4月から誰かここに赴任するか、週2~3回の医師派遣での対応となるか分かりませんが、地域の医療を守るため、今後来る医師を守るため、皆さんにお願いすることがあります。それは「前と同じようにやってくれ」とは間違っても言わないでくださいという事です。
医師に求める前に、
「自分達はこんな形で暮らしていきたいから応援してくれ」「自分達はこうやって頑張っているから一緒にやろまい!」と言ってあげてください。過疎化高齢化の進む地域で、それでもここで暮らしていきたいと願い、そのために何が必要で何を行動しているのか、その「思い」や「志」を医師に話し
共にやろうと誘ってあげて下さい。
医師などの専門職・技術職は能力を活かし人や地域のため貢献したい思いを根底に持っています。しかし地域がどうありたいのか、住む人が何をしたいのか、それが伝わらなければここを選んで働く理由はありません。医療だからあって当たり前・医療は医師に任せておけばよい、そんな地域では赴任する医師も不幸です。子供も同じ、昔なら家を継ぐ・親が倒れたという理由で帰ってきました。しかし少子化が進み価値観の変わった現代では、ここで暮らしたい思いがなければ子供すらここに住むことはありません。子供達は正直です。何が悪いかも言わず静かにこの土地を去っていきます。
一方都会と違う田舎に魅かれる価値観もあります。地域の魅力を皆さんが感じ、それを活かしここで暮らすという思いや行動を発信していく事で、「志」に共鳴しここに来る仲間がいるはずです。
この先はおそらく1~3年程度で医師が交互に変わっていくことになるでしょう。
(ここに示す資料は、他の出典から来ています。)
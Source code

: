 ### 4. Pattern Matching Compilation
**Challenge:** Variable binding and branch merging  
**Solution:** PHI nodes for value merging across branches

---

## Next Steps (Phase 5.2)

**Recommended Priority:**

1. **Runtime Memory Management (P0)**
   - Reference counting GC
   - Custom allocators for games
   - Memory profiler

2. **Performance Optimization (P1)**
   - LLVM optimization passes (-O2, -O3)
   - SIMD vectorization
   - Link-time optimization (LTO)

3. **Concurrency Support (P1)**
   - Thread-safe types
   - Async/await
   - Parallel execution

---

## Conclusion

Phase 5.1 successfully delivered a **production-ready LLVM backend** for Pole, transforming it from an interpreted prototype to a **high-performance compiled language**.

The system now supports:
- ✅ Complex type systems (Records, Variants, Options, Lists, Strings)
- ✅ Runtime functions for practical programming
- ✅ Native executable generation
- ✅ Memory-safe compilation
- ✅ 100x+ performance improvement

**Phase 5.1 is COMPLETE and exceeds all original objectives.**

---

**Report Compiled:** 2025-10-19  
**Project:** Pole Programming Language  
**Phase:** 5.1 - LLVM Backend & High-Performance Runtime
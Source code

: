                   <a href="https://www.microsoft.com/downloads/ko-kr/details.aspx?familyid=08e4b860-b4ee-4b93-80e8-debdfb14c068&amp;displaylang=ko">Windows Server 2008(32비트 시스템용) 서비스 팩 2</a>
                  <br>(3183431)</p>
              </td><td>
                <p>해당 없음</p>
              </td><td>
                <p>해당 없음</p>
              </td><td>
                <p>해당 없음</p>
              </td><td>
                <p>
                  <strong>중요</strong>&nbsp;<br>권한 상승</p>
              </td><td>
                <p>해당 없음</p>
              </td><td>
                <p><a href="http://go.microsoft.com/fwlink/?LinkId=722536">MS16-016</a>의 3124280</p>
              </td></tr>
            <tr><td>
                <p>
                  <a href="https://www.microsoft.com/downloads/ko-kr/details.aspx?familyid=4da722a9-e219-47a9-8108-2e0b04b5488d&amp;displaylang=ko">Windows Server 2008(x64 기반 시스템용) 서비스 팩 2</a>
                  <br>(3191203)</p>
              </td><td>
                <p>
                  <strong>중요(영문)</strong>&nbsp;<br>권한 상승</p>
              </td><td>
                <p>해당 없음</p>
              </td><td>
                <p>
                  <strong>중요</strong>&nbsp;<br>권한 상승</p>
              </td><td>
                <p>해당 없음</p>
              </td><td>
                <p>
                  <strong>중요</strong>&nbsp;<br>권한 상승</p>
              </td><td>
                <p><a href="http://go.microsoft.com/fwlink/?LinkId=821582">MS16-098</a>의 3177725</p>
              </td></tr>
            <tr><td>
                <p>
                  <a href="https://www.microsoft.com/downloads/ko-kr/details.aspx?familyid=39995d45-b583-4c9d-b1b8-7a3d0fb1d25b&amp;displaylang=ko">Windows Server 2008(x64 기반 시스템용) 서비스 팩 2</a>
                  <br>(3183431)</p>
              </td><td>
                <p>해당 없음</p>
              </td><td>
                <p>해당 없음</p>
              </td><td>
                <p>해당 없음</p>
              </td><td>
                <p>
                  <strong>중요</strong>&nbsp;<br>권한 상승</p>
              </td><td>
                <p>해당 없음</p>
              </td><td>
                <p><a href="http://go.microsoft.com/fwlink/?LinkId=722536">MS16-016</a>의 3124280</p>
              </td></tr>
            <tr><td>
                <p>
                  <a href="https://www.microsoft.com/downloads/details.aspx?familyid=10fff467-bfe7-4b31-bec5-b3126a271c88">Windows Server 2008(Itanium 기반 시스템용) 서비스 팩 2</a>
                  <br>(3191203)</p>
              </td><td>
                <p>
でも医師が変わっても医療が続けばいいのです。
どんな医師が来ても自分達はこうしたいから一緒にやろうと、そう呼びかけられるレベルの地域になってください。
真剣に生きる人を診た医師は患者さんや地域からいろいろなことを学びます。赴任地が変わっても頑張る人や地域を支える医療を展開します。私も医師として大事な時期をそのような場所で過ごし、患者さんや地域の人に教えられて今の自分がいます。津具の皆さんは元気な人も病気の方もみんな一生懸命に生きる姿を持っています。年を重ねても畑をやったり、口が達者なうちはそれを活かして人を支えたり、家で死にたいから救急車は呼ばないでくれと言ったり、みんな真剣に生きています。それらの『価値』を認識して、今後来る医師にその生き様を教えてあげてください。
津具を経験した医師が各地の地域医療を支える、そう言われるよう頑張ってください。
みんないずれは死ぬのです。時の変化を考えず今と同じ状態が続けば良いというのは不可能です。この先どうやって医療を考え医師と付き合っていくか、それはひとえに皆さんがどう生きてどう死にたいという思いや行動そのものではないでしょうか。医師が変わっても医療が続いていくために、今ひとつ階段を上る時と思ってお考え頂けたら幸いです。